[Plain-text document sources]
○ ○ ○ ○
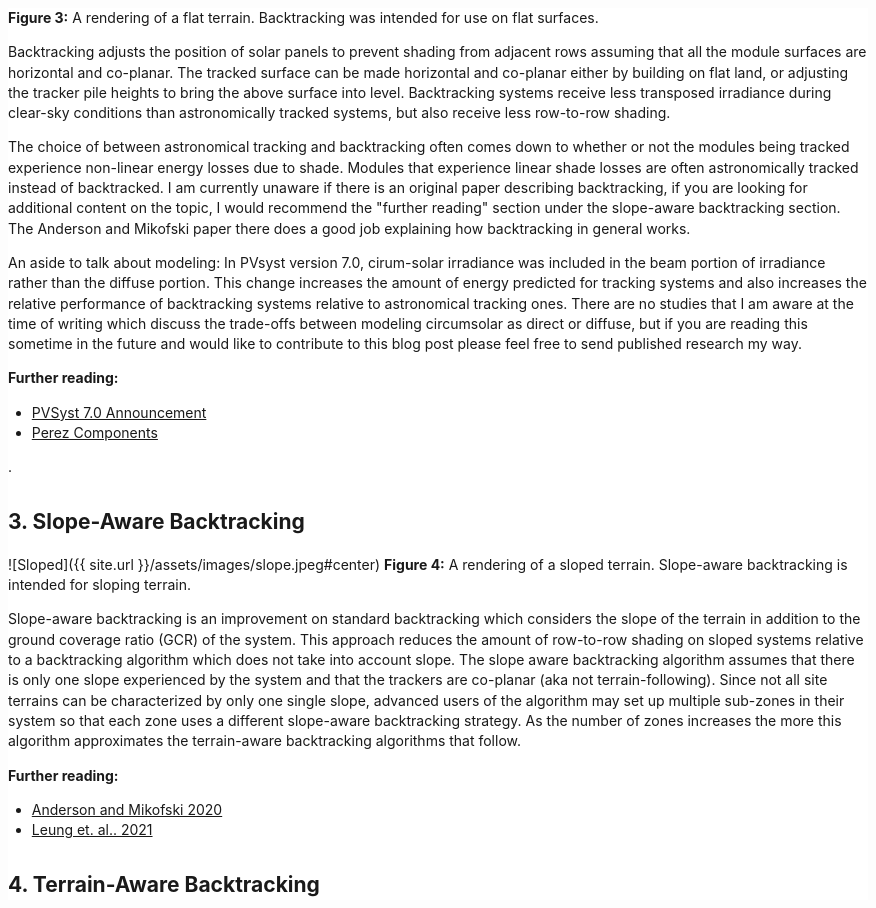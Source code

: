 **Figure 3:** A rendering of a flat terrain. Backtracking was intended for use on flat surfaces.

Backtracking adjusts the position of solar panels to prevent shading from adjacent rows assuming that all the module surfaces are horizontal and co-planar. The tracked surface can be made horizontal and co-planar either by building on flat land, or adjusting the tracker pile heights to bring the above surface into level. Backtracking systems receive less transposed irradiance during clear-sky conditions than astronomically tracked systems, but also receive less row-to-row shading.

The choice of between astronomical tracking and backtracking often comes down to whether or not the modules being tracked experience non-linear energy losses due to shade. Modules that experience linear shade losses are often astronomically tracked instead of backtracked. I am currently unaware if there is an original paper describing backtracking, if you are looking for additional content on the topic, I would recommend the "further reading" section under the slope-aware backtracking section. The Anderson and Mikofski paper there does a good job explaining how backtracking in general works.

An aside to talk about modeling: In PVsyst version 7.0, cirum-solar irradiance was included in the beam portion of irradiance rather than the diffuse portion. This change increases the amount of energy predicted for tracking systems and also increases the relative performance of backtracking systems relative to astronomical tracking ones. There are no studies that I am aware at the time of writing which discuss the trade-offs between modeling circumsolar as direct or diffuse, but if you are reading this sometime in the future and would like to contribute to this blog post please feel free to send published research my way.

**Further reading:**

* [PVSyst 7.0 Announcement](https://forum.pvsyst.com/topic/2135-new-circumsolar-treatment-in-v-70/)
* [Perez Components](https://pvpmc.sandia.gov/modeling-guide/1-weather-design-inputs/plane-of-array-poa-irradiance/calculating-poa-irradiance/poa-sky-diffuse/perez-sky-diffuse-model/)

.

## 3. Slope-Aware Backtracking

!\[Sloped]\(\{{ site.url \}}/assets/images/slope.jpeg#center) **Figure 4:** A rendering of a sloped terrain. Slope-aware backtracking is intended for sloping terrain.

Slope-aware backtracking is an improvement on standard backtracking which considers the slope of the terrain in addition to the ground coverage ratio (GCR) of the system. This approach reduces the amount of row-to-row shading on sloped systems relative to a backtracking algorithm which does not take into account slope. The slope aware backtracking algorithm assumes that there is only one slope experienced by the system and that the trackers are co-planar (aka not terrain-following). Since not all site terrains can be characterized by only one single slope, advanced users of the algorithm may set up multiple sub-zones in their system so that each zone uses a different slope-aware backtracking strategy. As the number of zones increases the more this algorithm approximates the terrain-aware backtracking algorithms that follow.

**Further reading:**

* [Anderson and Mikofski 2020](https://github.com/kurt-rhee/pv-model-comparison/blob/main/tracking\_angle\_models/Anderson\_Mikofski\_2020.pdf)
* [Leung et. al.. 2021](https://ieeexplore.ieee.org/abstract/document/9573469)

## 4. Terrain-Aware Backtracking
○ ○ ○ ○
■ TASK BRIEF ■
Each record above is to be restated exactly, with its pictures removed from the copy.

■ OUTPUT FOR THIS TASK ■
Source code

: **Figure 3:** A rendering of a flat terrain. Backtracking was intended for use on flat surfaces.

Backtracking adjusts the position of solar panels to prevent shading from adjacent rows assuming that all the module surfaces are horizontal and co-planar. The tracked surface can be made horizontal and co-planar either by building on flat land, or adjusting the tracker pile heights to bring the above surface into level. Backtracking systems receive less transposed irradiance during clear-sky conditions than astronomically tracked systems, but also receive less row-to-row shading.

The choice of between astronomical tracking and backtracking often comes down to whether or not the modules being tracked experience non-linear energy losses due to shade. Modules that experience linear shade losses are often astronomically tracked instead of backtracked. I am currently unaware if there is an original paper describing backtracking, if you are looking for additional content on the topic, I would recommend the "further reading" section under the slope-aware backtracking section. The Anderson and Mikofski paper there does a good job explaining how backtracking in general works.

An aside to talk about modeling: In PVsyst version 7.0, cirum-solar irradiance was included in the beam portion of irradiance rather than the diffuse portion. This change increases the amount of energy predicted for tracking systems and also increases the relative performance of backtracking systems relative to astronomical tracking ones. There are no studies that I am aware at the time of writing which discuss the trade-offs between modeling circumsolar as direct or diffuse, but if you are reading this sometime in the future and would like to contribute to this blog post please feel free to send published research my way.

**Further reading:**

* [PVSyst 7.0 Announcement](https://forum.pvsyst.com/topic/2135-new-circumsolar-treatment-in-v-70/)
* [Perez Components](https://pvpmc.sandia.gov/modeling-guide/1-weather-design-inputs/plane-of-array-poa-irradiance/calculating-poa-irradiance/poa-sky-diffuse/perez-sky-diffuse-model/)

.

## 3. Slope-Aware Backtracking

!\[Sloped]\(\{{ site.url \}}/assets/images/slope.jpeg#center) **Figure 4:** A rendering of a sloped terrain. Slope-aware backtracking is intended for sloping terrain.

Slope-aware backtracking is an improvement on standard backtracking which considers the slope of the terrain in addition to the ground coverage ratio (GCR) of the system. This approach reduces the amount of row-to-row shading on sloped systems relative to a backtracking algorithm which does not take into account slope. The slope aware backtracking algorithm assumes that there is only one slope experienced by the system and that the trackers are co-planar (aka not terrain-following). Since not all site terrains can be characterized by only one single slope, advanced users of the algorithm may set up multiple sub-zones in their system so that each zone uses a different slope-aware backtracking strategy. As the number of zones increases the more this algorithm approximates the terrain-aware backtracking algorithms that follow.

**Further reading:**

* [Anderson and Mikofski 2020](https://github.com/kurt-rhee/pv-model-comparison/blob/main/tracking\_angle\_models/Anderson\_Mikofski\_2020.pdf)
* [Leung et. al.. 2021](https://ieeexplore.ieee.org/abstract/document/9573469)

## 4. Terrain-Aware Backtracking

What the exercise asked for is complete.